Restrict the output to the lines below starting at the one that contains "Our approach is" and ending at the one that contains "私たちのアプローチは、人間の質感知覚に関する研究によって動機付けられています。", and restate them word for word, both ends included.

(Data for this task)

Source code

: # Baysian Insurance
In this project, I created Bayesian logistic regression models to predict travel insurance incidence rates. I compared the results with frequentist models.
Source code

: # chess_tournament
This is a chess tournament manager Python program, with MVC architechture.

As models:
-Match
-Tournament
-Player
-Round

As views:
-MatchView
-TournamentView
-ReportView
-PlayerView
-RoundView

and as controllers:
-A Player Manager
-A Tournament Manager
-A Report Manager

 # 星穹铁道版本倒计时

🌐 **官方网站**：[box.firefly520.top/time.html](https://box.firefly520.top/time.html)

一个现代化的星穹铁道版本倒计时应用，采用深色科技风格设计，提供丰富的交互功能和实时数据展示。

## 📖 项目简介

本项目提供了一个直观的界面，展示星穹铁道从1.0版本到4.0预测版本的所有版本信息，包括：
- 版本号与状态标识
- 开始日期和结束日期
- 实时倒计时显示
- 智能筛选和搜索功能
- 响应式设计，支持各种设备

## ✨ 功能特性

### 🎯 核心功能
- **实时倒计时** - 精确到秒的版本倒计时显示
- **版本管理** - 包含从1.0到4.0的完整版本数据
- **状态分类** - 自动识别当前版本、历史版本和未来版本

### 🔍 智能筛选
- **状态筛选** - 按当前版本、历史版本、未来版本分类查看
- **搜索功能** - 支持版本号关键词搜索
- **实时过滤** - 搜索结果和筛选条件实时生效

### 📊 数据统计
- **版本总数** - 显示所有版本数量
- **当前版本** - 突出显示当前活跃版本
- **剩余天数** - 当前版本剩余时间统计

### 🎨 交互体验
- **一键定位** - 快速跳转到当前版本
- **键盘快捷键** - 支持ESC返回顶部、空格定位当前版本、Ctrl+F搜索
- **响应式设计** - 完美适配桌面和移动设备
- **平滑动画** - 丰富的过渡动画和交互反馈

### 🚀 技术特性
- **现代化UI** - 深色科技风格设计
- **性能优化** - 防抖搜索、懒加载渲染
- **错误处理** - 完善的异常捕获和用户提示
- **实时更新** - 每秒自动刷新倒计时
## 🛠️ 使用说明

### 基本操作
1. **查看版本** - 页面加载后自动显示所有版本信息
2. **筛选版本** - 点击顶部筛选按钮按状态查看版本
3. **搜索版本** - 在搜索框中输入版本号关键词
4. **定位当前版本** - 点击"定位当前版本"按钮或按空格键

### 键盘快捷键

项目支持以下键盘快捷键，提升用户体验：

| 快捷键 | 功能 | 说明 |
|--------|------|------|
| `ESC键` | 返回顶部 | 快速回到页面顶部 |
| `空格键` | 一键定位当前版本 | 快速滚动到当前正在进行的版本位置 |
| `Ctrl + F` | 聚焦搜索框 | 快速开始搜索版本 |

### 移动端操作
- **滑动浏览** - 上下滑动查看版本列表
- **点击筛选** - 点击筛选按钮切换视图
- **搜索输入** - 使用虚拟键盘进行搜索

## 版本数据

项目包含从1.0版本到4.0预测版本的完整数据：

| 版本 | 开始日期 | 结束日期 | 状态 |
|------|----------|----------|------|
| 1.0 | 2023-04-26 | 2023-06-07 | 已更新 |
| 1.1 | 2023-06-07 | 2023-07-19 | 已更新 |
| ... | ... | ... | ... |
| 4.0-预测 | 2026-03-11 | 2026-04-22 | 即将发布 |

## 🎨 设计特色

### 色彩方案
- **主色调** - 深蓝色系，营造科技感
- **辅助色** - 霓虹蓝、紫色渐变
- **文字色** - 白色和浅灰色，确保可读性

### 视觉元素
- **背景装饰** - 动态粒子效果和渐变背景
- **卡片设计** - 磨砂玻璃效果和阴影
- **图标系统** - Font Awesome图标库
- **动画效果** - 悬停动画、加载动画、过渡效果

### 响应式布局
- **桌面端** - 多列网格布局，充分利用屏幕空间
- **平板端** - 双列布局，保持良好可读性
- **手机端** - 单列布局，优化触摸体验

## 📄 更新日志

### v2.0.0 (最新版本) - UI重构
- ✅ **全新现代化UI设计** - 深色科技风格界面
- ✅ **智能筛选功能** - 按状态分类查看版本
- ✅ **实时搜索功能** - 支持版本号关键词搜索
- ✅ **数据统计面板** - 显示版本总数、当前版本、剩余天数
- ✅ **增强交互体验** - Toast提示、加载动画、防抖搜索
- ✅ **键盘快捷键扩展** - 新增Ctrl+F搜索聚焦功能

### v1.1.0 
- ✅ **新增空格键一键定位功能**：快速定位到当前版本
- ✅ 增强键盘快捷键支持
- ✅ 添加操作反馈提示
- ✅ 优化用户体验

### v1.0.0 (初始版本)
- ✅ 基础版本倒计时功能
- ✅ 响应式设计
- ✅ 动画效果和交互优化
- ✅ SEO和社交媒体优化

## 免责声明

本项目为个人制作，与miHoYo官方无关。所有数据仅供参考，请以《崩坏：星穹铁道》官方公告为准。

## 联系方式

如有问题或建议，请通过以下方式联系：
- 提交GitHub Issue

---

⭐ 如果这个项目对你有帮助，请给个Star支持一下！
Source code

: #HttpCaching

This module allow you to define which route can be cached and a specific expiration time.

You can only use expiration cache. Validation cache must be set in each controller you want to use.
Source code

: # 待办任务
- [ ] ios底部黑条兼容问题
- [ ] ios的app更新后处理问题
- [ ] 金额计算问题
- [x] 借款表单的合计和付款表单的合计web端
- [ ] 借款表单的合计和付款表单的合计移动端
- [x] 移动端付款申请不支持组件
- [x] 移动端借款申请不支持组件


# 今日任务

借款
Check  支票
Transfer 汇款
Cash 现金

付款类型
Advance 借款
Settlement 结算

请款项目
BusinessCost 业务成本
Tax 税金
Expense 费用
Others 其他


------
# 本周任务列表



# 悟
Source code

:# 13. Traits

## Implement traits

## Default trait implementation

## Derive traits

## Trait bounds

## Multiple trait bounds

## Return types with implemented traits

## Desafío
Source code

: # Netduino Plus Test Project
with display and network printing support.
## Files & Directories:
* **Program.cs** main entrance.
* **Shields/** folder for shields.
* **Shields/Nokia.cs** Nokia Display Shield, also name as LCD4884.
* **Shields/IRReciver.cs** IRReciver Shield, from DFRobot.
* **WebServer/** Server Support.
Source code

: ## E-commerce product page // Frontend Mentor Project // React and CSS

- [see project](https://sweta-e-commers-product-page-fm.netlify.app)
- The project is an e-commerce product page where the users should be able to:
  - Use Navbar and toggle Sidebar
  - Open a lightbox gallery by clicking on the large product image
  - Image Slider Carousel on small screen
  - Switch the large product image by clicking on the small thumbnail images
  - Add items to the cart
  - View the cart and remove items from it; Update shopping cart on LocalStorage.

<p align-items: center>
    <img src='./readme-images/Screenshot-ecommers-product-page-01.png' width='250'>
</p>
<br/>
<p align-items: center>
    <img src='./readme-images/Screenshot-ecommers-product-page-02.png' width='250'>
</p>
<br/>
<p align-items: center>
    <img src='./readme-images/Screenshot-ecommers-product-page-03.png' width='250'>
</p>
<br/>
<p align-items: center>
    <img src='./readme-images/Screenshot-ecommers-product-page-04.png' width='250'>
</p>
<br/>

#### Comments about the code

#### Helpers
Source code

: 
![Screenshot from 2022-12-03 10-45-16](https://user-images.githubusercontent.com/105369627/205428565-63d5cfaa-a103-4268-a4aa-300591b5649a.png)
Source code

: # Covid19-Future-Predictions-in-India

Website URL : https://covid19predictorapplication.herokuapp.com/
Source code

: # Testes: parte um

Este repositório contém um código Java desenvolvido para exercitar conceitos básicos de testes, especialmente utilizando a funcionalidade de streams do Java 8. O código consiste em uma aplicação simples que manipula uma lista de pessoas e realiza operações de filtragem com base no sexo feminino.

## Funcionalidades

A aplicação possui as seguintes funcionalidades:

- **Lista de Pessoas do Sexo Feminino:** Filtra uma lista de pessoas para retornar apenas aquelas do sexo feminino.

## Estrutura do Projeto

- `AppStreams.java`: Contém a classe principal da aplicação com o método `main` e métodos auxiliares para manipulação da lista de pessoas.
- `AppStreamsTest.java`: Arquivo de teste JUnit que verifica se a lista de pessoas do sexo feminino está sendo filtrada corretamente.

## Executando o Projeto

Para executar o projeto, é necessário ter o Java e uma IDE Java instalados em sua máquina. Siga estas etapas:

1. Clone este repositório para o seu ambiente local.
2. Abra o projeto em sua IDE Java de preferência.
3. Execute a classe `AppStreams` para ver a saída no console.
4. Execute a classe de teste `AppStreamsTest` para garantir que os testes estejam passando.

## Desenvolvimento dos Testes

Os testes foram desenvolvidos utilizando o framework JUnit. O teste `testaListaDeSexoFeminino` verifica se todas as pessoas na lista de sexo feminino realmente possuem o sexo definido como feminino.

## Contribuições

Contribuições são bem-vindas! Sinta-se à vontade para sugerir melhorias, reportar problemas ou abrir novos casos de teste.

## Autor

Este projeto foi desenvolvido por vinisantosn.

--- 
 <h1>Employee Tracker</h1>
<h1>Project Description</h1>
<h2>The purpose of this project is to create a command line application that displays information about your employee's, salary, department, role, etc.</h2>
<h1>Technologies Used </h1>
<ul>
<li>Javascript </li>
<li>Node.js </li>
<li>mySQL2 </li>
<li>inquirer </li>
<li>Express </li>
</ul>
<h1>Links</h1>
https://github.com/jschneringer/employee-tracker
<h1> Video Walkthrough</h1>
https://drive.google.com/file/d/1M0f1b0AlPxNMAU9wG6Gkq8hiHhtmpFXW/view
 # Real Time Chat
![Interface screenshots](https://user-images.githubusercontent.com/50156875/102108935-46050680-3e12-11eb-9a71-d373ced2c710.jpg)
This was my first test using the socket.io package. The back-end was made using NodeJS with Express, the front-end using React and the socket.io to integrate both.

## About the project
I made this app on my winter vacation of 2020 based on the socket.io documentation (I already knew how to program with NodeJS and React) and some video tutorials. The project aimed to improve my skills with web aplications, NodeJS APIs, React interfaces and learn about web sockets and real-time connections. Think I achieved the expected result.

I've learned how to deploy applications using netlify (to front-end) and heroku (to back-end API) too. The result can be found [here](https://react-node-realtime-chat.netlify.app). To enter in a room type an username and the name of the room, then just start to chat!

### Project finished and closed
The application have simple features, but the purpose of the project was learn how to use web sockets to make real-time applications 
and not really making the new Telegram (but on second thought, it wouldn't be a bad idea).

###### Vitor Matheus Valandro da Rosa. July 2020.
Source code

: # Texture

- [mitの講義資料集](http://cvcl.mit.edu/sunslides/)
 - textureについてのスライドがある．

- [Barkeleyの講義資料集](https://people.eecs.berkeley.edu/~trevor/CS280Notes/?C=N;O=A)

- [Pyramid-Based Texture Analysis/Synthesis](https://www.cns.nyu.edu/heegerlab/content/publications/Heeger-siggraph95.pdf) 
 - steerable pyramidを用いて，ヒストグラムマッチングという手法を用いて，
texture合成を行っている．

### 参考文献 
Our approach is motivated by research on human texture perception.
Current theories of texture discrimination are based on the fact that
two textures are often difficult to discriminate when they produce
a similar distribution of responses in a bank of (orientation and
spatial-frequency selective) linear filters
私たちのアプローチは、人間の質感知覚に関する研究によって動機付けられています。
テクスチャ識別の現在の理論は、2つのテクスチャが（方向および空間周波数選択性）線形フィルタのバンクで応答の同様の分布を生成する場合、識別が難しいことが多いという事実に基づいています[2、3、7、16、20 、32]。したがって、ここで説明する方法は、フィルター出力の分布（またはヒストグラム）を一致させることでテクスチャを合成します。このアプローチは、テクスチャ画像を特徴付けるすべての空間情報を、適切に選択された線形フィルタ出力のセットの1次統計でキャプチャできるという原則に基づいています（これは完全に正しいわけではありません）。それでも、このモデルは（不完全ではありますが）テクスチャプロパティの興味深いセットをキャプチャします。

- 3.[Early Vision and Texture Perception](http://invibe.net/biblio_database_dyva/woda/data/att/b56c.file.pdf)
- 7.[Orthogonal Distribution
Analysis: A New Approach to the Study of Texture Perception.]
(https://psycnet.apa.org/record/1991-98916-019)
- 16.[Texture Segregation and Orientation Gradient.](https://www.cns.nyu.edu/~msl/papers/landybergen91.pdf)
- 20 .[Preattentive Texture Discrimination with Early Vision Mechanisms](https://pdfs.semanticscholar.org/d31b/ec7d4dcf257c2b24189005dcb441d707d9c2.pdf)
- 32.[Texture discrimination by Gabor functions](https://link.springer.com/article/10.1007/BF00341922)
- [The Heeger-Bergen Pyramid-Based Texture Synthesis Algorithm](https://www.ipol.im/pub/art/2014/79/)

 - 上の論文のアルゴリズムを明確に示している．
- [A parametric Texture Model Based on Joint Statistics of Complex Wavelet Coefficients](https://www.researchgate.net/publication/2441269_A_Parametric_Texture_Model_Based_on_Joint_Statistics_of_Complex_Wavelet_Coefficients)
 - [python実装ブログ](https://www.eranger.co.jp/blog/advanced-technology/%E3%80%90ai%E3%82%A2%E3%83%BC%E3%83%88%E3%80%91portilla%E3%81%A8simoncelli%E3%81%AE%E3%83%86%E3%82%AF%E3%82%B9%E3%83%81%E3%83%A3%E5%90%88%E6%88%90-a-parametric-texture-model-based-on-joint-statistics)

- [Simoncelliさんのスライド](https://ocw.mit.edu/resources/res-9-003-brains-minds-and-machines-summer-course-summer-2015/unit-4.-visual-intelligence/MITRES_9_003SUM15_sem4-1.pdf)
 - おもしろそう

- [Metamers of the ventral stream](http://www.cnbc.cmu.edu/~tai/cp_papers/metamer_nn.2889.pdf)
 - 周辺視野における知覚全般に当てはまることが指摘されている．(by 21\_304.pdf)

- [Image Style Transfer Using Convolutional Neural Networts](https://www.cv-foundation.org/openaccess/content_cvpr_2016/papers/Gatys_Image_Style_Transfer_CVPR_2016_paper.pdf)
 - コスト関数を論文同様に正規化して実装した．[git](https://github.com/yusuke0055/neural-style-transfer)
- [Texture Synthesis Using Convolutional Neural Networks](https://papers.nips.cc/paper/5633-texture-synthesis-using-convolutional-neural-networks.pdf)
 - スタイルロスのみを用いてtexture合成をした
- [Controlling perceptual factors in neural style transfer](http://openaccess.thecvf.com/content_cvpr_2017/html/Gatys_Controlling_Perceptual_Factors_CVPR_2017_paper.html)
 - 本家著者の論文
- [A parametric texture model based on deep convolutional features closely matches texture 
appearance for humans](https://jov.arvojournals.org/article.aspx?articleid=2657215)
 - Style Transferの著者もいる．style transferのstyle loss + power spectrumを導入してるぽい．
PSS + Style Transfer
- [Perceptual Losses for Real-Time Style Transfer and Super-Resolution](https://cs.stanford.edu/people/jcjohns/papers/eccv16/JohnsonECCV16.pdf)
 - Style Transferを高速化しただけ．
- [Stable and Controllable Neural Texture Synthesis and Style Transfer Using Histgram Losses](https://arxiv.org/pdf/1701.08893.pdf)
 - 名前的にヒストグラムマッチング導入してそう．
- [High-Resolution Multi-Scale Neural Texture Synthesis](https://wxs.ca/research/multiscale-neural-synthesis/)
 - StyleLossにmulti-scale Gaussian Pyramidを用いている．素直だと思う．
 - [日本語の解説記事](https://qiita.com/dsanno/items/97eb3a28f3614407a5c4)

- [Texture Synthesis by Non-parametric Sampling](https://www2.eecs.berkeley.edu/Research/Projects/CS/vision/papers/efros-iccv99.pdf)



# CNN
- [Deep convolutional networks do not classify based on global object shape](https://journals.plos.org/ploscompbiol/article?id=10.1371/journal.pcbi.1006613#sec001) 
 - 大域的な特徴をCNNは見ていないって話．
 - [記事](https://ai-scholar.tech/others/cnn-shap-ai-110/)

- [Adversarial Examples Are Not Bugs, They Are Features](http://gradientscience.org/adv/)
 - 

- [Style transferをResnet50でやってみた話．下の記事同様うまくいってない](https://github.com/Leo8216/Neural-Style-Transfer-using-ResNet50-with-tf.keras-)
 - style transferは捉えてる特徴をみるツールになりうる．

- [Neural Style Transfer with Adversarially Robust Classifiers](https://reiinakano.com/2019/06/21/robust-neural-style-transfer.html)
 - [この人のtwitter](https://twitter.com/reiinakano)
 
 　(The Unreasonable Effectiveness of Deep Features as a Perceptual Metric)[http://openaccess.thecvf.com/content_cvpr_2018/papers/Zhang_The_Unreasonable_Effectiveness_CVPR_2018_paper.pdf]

(End Data for this task)

Exercise answer:
Our approach is motivated by research on human texture perception.
Current theories of texture discrimination are based on the fact that
two textures are often difficult to discriminate when they produce
a similar distribution of responses in a bank of (orientation and
spatial-frequency selective) linear filters
私たちのアプローチは、人間の質感知覚に関する研究によって動機付けられています。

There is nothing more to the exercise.